Which sectors have benefited the most from the pent-up demand?
Consumption has surged since the end of the last state of emergency in May. To a large extent, this consumption is driven by pent-up demand as a result of unprecedented forced savings in the face of the restrictions on activity and mobility that were imposed since the beginning of the pandemic to curb the spread of the virus. Which sectors have seen the biggest rebound in spending? Why have durable goods not picked up as much?
Consumption has surged since the end of the last state of emergency in May. To a large extent, this consumption is driven by pent-up demand as a result of unprecedented forced savings in the face of the restrictions on activity and mobility that were imposed since the beginning of the pandemic to curb the spread of the virus. Thanks to completely anonymised internal CaixaBank data,1 we will see that the recovery in spending has been very uneven between the various sectors, and we will also analyse whether there are significant differences between consumers of different income levels and ages.
- 1. Specifically, data on payments made using cards issued by CaixaBank on CaixaBank point of sale (POS) terminals.
Specifically, we analysed the growth in consumption since May, when the last state of emergency came to an end. As can be seen in the first chart, the recovery in spending has been particularly pronounced in the case of transportation, and above all in leisure and catering and in tourism. Thus, the sectors most affected by the restrictions (which were mostly still in force in Q1 2021) are the ones that are recovering the most.2 On the other hand, durable goods (furniture, textiles, etc.) have benefited much more modestly from the rebound in consumption observed since May, as we shall see below. In contrast, spending on essential goods has declined (except for among lower-income households), partly because these goods can be substituted by the services offered by the catering sector.

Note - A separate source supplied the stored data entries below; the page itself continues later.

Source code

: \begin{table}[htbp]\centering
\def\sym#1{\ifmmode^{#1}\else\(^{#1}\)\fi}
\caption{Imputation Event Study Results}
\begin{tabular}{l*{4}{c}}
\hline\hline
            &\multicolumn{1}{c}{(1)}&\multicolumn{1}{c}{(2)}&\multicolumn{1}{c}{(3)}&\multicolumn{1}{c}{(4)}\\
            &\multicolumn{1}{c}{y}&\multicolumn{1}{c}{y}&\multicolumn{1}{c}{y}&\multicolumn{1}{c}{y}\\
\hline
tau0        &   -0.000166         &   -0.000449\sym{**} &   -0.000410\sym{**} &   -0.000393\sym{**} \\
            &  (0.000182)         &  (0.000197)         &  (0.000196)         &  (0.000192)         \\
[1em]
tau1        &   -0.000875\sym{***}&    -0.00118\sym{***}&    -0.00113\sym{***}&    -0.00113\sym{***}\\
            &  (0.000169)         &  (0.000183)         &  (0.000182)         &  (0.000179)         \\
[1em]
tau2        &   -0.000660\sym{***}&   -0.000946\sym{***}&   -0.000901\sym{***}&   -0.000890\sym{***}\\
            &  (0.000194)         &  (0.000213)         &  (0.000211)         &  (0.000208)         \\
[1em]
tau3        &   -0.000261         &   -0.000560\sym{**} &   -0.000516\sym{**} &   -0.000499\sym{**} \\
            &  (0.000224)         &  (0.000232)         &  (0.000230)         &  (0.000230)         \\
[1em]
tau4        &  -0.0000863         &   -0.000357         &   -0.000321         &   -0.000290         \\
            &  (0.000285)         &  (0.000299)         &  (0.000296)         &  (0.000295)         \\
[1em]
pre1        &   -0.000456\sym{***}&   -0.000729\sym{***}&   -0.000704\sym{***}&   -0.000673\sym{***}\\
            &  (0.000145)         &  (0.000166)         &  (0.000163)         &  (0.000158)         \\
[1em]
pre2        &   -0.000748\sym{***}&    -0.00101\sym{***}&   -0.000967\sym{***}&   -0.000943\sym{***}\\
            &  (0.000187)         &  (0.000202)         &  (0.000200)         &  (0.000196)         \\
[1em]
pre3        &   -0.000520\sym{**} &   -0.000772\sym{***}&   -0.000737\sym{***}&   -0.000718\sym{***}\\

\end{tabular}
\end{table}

- 2. Part of this rebound is explained by a base effect, because consumption in these sectors was depressed during the first part of the year. However, their high growth rates compared to the pre-pandemic period between May and September reinforce the hypothesis that these sectors have been where most of the pent-up demand has materialised. For more information, see the CaixaBank Research consumption tracker at https://www.caixabankresearch.com/en/publications/monitor-consumo.
Another aspect that draws attention is that, in most sectors, the rebound in consumption has been more intense among people with lower incomes. This can be explained by the fact that these groups will have released all of their pent-up demand during 2021.
As for the age of the consumer, the consumption patterns are very similar across the board. However, as shown in the second chart, the replacement of essential goods with leisure and catering has been greater among seniors. It is this group that has recorded the highest growth rates in the essential goods sector since the outbreak of the pandemic.3 It is therefore plausible that, now that they have begun to feel safer thanks to the progress in the vaccination campaign, they have replaced part of this expenditure with spending on catering.
- 3. See the article «The consumption of each generation in normal times... and in times of pandemic» in the Dossier of the MR05/2021.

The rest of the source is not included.